● **SOURCE MATERIAL**

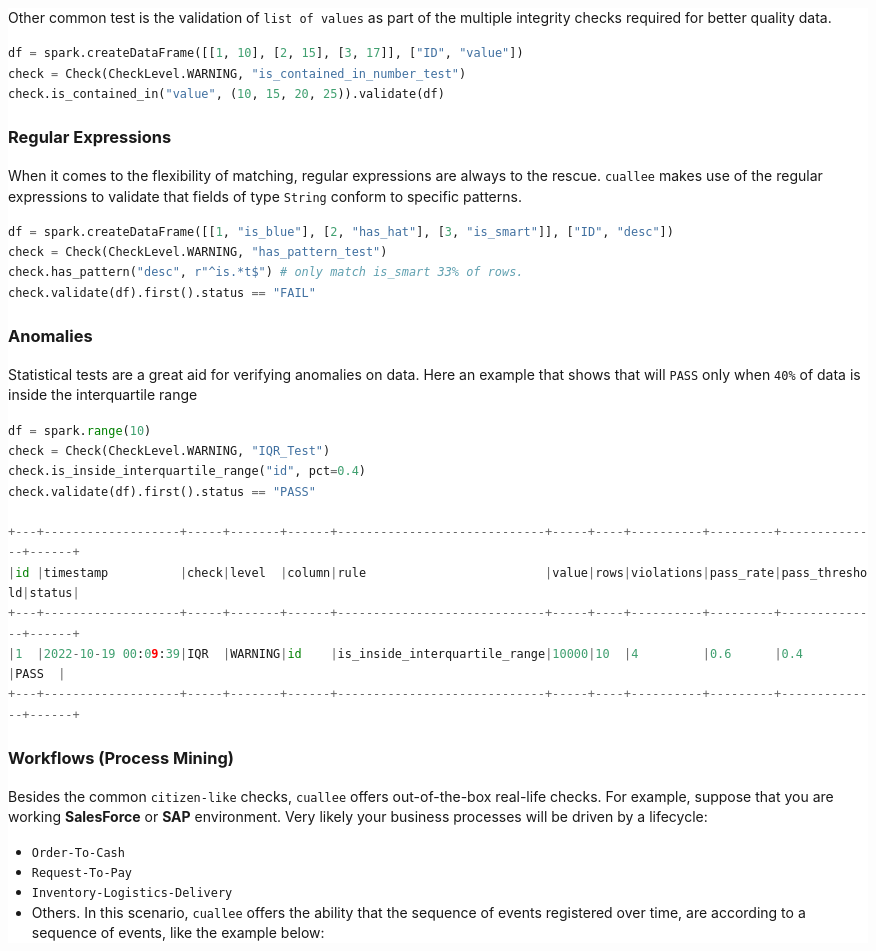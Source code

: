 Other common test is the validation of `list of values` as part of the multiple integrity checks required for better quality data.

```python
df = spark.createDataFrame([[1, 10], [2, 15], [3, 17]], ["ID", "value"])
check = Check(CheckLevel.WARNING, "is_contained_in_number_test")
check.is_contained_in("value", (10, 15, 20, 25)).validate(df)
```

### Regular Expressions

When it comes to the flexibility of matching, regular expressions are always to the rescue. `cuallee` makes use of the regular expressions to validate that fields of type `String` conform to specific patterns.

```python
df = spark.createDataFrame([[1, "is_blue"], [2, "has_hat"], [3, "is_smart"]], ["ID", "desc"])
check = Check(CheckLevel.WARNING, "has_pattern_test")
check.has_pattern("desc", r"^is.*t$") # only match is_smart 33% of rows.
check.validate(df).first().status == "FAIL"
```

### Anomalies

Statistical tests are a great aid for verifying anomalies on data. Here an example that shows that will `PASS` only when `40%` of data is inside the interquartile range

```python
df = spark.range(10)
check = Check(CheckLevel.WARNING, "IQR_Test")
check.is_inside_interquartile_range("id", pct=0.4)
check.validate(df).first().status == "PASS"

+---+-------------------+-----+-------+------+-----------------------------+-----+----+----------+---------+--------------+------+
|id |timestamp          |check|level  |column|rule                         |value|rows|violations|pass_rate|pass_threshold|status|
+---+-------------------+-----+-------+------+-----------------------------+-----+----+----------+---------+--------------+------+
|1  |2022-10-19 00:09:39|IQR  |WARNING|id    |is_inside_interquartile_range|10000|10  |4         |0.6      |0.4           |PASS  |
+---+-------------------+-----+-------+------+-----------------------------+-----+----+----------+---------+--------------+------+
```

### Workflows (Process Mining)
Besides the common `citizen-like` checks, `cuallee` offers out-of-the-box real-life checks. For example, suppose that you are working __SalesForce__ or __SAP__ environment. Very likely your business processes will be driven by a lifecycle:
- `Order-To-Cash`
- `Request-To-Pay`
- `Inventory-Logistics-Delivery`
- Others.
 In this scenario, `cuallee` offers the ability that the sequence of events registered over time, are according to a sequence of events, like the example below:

--

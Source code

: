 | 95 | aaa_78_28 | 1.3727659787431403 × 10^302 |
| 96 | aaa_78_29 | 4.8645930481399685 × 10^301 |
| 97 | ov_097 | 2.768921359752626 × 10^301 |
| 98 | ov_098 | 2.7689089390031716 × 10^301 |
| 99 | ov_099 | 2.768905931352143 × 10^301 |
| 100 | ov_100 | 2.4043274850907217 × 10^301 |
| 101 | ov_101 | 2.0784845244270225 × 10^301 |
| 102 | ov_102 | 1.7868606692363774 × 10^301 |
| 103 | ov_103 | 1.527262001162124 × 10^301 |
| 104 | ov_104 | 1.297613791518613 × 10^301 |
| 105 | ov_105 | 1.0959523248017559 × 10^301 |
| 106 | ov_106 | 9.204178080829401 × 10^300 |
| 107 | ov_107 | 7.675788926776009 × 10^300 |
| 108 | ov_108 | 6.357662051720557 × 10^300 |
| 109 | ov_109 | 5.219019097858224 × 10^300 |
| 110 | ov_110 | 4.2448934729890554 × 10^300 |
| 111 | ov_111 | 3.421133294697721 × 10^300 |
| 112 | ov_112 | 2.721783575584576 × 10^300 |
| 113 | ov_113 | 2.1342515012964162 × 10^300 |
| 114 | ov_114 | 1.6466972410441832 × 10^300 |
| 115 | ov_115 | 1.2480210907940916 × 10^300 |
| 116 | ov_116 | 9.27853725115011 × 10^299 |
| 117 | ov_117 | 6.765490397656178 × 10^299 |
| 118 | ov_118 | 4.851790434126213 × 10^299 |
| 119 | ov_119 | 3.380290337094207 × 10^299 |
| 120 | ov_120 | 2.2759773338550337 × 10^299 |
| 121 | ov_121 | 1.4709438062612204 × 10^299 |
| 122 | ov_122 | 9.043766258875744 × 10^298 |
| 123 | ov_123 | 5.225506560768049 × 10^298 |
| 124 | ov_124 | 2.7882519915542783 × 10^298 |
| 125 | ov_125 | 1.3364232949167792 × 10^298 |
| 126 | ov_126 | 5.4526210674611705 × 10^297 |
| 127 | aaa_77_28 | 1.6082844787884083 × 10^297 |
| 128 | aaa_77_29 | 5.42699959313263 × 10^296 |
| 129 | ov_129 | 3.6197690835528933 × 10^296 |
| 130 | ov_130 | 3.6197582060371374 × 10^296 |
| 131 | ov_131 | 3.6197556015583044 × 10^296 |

==

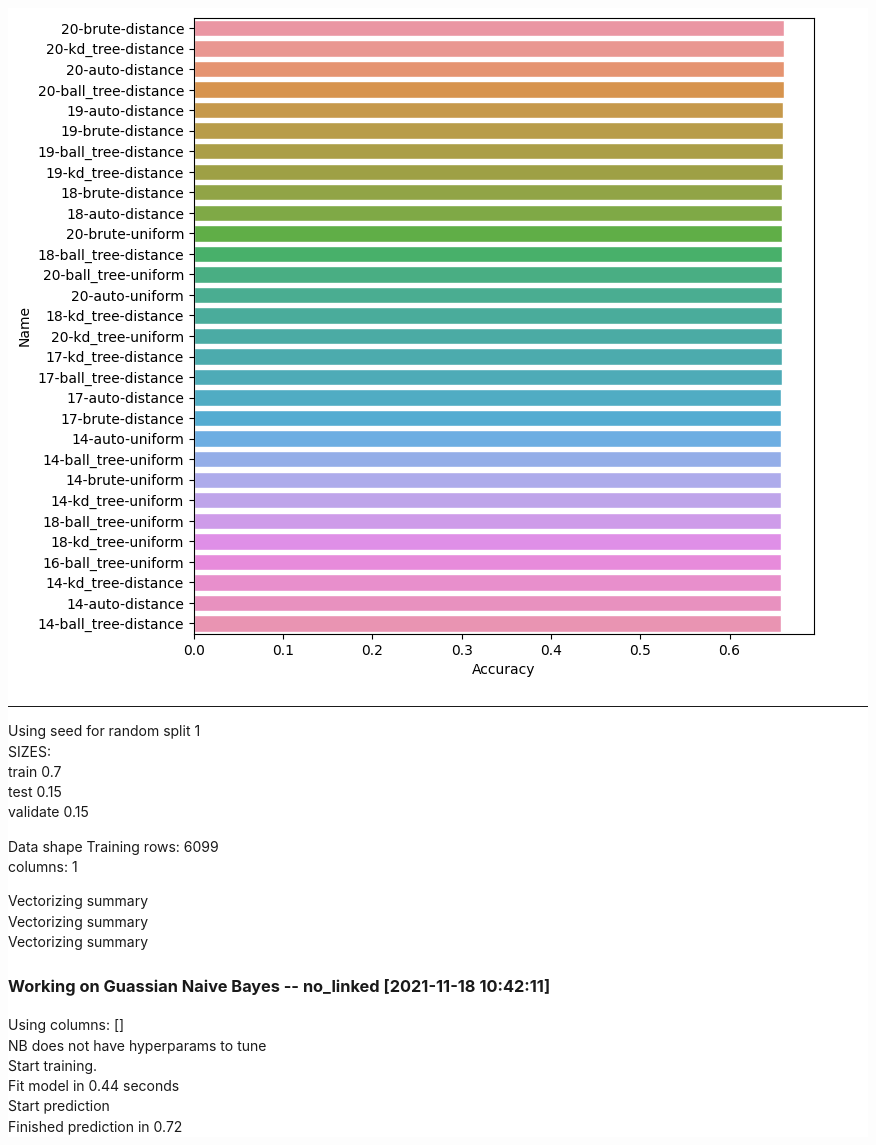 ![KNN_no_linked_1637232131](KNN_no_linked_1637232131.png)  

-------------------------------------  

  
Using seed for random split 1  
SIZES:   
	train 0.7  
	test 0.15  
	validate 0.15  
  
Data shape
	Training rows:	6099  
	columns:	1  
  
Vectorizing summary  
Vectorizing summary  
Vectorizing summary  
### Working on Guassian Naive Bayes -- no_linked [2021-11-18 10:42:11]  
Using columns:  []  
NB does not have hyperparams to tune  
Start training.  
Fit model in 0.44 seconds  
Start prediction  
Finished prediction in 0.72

● **YOUR ASSIGNMENT**
I'd like the lines above from the one with "3.380290337094207 × 10^299 |" up to and including the one with "3.6197556015583044 × 10^296 |" copied exactly, with no other lines.

● **SOLUTION FOR THIS PROBLEM**
| 119 | ov_119 | 3.380290337094207 × 10^299 |
| 120 | ov_120 | 2.2759773338550337 × 10^299 |
| 121 | ov_121 | 1.4709438062612204 × 10^299 |
| 122 | ov_122 | 9.043766258875744 × 10^298 |
| 123 | ov_123 | 5.225506560768049 × 10^298 |
| 124 | ov_124 | 2.7882519915542783 × 10^298 |
| 125 | ov_125 | 1.3364232949167792 × 10^298 |
| 126 | ov_126 | 5.4526210674611705 × 10^297 |
| 127 | aaa_77_28 | 1.6082844787884083 × 10^297 |
| 128 | aaa_77_29 | 5.42699959313263 × 10^296 |
| 129 | ov_129 | 3.6197690835528933 × 10^296 |
| 130 | ov_130 | 3.6197582060371374 × 10^296 |
| 131 | ov_131 | 3.6197556015583044 × 10^296 |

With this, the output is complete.